### [What you should do]
Within the records below, filter for lines carrying the word "planning" and copy them.
-------------------------
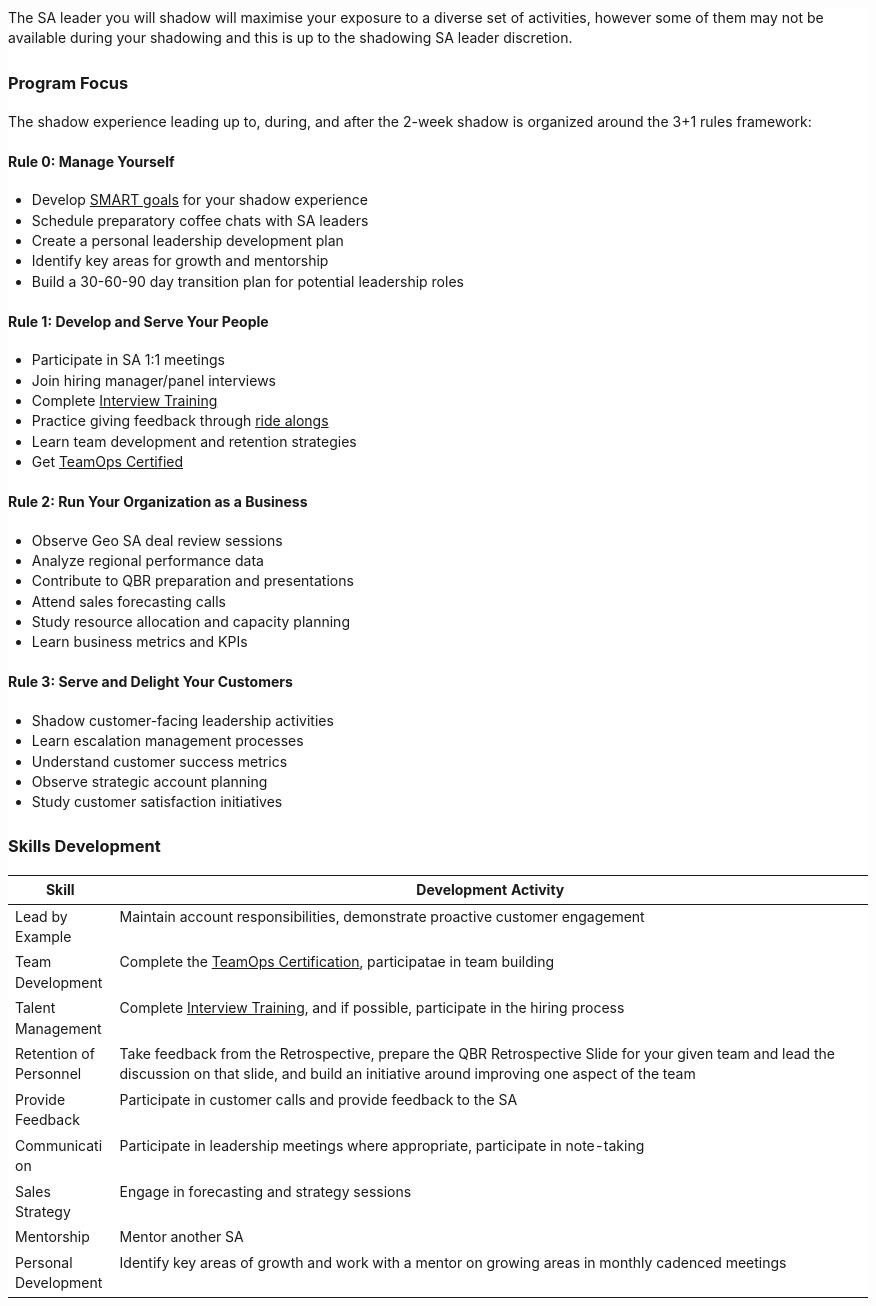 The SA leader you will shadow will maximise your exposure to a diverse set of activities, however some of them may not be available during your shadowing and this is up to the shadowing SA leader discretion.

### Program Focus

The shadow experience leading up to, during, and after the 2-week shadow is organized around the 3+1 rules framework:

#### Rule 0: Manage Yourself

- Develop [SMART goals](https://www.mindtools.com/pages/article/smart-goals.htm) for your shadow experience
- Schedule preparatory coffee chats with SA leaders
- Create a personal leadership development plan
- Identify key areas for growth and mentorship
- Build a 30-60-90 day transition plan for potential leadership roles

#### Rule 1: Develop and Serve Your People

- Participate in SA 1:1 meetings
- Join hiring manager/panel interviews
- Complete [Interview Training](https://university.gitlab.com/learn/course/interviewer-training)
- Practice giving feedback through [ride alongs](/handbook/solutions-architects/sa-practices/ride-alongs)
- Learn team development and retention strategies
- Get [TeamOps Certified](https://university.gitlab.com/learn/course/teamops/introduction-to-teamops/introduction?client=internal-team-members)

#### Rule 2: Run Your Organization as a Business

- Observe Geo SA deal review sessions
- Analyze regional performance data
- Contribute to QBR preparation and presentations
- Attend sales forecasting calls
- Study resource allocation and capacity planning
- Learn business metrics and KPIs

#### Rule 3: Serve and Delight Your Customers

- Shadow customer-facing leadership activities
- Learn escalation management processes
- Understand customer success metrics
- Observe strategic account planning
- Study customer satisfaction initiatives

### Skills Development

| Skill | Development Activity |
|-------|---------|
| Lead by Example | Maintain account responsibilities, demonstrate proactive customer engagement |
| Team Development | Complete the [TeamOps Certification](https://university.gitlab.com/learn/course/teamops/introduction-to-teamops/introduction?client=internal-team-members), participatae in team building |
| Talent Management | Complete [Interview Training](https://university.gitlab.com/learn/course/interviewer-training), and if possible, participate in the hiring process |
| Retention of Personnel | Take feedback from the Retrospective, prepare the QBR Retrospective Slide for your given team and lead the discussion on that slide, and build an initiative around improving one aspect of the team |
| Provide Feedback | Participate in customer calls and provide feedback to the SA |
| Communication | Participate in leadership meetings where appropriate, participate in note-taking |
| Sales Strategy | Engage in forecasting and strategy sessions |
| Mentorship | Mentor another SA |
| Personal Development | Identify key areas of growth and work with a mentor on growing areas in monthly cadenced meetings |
-------------------------
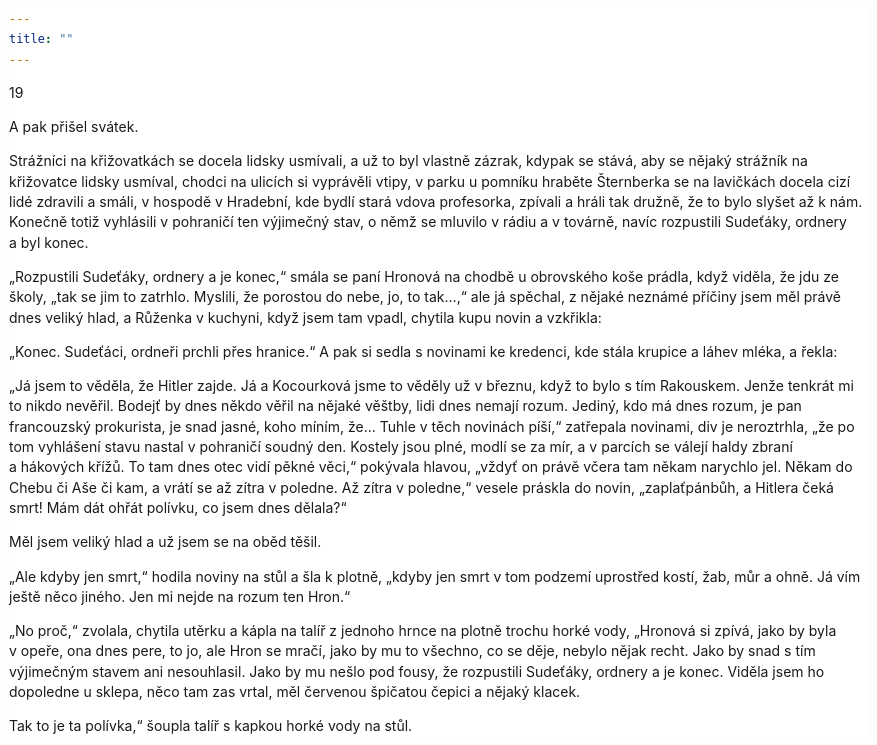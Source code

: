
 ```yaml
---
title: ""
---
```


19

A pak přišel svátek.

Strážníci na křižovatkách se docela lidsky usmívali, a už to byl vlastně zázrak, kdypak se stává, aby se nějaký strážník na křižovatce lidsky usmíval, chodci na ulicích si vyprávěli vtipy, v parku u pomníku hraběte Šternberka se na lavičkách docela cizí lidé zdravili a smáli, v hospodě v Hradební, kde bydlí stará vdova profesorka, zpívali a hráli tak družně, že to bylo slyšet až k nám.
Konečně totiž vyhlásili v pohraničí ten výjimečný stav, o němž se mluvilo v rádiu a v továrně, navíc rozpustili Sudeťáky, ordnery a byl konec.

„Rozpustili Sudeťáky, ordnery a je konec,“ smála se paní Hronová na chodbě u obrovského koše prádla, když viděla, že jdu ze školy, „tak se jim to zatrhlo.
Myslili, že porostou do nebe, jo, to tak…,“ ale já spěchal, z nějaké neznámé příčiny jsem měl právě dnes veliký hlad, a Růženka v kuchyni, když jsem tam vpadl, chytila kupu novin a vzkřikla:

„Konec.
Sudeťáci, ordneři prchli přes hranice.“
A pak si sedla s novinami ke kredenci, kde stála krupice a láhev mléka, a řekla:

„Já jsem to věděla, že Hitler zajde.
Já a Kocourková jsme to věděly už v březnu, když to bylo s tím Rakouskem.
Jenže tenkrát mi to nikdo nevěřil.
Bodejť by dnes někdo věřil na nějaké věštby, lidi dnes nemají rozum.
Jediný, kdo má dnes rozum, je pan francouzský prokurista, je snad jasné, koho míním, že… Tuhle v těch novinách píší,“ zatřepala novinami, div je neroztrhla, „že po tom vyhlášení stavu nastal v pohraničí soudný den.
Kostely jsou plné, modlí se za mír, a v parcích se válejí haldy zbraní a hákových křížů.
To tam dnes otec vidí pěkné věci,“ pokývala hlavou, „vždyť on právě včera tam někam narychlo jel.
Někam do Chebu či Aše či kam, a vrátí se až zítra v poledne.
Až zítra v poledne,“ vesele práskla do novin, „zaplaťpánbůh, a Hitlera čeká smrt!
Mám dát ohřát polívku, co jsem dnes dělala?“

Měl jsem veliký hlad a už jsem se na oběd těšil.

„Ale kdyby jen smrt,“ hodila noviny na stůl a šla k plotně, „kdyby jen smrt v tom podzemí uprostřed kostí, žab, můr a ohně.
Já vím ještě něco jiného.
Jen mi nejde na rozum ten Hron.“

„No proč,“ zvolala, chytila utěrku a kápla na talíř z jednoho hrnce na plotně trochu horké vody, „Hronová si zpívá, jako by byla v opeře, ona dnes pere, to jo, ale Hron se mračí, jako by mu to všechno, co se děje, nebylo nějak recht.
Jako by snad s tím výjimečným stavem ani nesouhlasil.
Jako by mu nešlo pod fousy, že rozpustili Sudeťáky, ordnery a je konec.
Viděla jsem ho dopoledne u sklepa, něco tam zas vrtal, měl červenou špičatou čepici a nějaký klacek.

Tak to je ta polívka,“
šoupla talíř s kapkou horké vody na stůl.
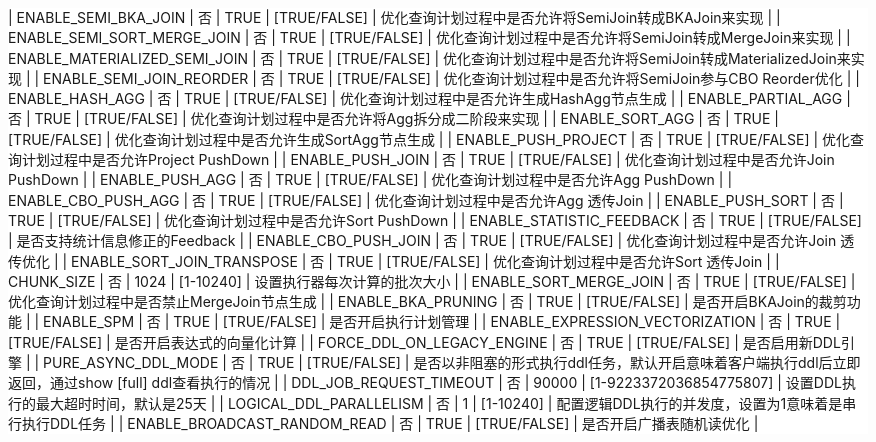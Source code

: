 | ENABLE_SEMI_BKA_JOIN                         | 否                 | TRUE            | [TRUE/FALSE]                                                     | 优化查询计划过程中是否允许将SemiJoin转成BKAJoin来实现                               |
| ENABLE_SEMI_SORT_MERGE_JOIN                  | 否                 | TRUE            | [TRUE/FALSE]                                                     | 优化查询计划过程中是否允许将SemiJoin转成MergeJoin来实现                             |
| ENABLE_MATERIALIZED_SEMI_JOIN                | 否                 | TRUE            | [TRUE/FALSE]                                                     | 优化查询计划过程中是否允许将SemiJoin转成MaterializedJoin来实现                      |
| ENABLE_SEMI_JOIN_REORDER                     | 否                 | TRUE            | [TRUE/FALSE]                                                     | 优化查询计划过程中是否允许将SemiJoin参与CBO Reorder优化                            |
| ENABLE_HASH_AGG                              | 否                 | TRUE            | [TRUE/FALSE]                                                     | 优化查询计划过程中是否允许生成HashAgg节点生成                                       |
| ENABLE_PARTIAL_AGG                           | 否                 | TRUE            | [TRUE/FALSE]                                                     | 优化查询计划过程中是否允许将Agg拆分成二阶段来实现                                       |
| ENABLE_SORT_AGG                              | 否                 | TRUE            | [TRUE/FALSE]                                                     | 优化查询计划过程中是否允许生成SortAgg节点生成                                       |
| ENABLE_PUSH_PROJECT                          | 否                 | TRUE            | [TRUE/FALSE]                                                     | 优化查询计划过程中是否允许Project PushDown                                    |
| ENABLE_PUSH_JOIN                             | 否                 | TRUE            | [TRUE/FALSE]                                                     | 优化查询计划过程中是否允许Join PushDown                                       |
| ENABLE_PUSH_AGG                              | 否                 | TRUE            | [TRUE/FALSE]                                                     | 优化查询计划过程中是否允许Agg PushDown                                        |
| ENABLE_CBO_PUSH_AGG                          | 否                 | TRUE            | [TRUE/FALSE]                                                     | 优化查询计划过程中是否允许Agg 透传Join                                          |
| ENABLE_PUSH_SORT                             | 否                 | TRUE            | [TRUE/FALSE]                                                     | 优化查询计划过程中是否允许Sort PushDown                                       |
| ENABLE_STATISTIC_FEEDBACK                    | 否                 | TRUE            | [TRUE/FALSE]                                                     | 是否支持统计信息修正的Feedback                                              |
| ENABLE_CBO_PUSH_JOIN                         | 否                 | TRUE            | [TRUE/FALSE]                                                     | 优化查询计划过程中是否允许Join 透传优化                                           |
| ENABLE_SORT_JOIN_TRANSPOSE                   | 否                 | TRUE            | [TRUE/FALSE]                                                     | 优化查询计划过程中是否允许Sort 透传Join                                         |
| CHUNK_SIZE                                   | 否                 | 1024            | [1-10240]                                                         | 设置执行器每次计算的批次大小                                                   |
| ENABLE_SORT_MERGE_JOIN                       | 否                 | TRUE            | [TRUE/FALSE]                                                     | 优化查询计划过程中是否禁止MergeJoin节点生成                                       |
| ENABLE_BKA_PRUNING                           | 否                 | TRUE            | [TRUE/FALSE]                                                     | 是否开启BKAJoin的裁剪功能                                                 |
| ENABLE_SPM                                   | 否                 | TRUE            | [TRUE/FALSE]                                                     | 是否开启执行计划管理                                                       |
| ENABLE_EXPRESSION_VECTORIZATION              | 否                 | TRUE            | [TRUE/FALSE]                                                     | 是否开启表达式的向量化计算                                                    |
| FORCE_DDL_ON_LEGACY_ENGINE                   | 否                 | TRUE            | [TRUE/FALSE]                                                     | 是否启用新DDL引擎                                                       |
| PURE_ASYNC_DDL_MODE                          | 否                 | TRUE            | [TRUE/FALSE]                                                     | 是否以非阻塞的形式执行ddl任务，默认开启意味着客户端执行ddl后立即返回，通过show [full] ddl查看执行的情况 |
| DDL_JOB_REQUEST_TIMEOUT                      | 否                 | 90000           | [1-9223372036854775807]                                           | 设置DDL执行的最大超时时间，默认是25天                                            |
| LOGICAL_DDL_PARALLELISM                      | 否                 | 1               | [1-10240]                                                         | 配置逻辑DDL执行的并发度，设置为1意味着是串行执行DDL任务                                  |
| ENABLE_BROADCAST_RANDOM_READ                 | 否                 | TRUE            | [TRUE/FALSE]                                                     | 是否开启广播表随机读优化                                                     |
-------------------------
### [Exercise output]
- Study resource allocation and capacity planning
- Observe strategic account planning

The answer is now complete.